**Task directions**
Where a line below holds the string "series", copy that line.

**Data excerpts**
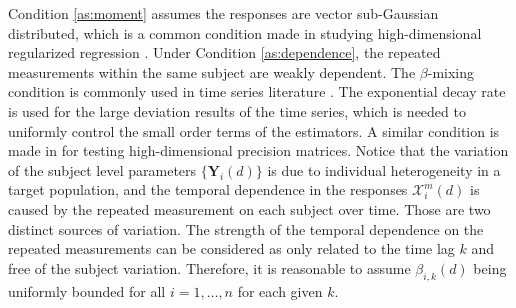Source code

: \documentclass[12pt]{article}
\theoremstyle{definition}
\newcommand{\bX}{{\mathbf X}}
\newcommand{\bY}{{\mathbf Y}}
\begin{document}

Condition \ref{as:moment} assumes the responses are vector sub-Gaussian distributed, which is a common condition made in studying high-dimensional 
regularized regression \citep{vanderGeerRitov2014, Ning17}. %
Under Condition \ref{as:dependence}, the repeated measurements within the same subject are weakly dependent.
The $\beta$-mixing condition is commonly used in time series literature \citep{bradley2005basic}. 
The exponential decay rate is used for the large deviation results of the time series, which is needed to uniformly control the small order terms of the estimators.
A similar condition is made in \cite{ChangQiuYao_2016} for testing high-dimensional precision matrices. 
Notice that the variation of the subject level parameters $\{\bY_{i}(d)\}$ is due to 
individual heterogeneity in a target population, and the temporal dependence in the responses $\mathcal{X}_i^m(d)$ is caused by the repeated measurement on each subject over time. 
Those are two distinct sources of variation. The strength of the temporal dependence on the repeated measurements can be considered as only related to the time lag $k$ and free of the subject variation.
Therefore, it is reasonable to assume $\beta_{i, k}(d)$ being uniformly bounded for all $i = 1, \ldots, n$ for each given $k$.
\end{document}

**Finished exercise**
The $\beta$-mixing condition is commonly used in time series literature \citep{bradley2005basic}. 
The exponential decay rate is used for the large deviation results of the time series, which is needed to uniformly control the small order terms of the estimators.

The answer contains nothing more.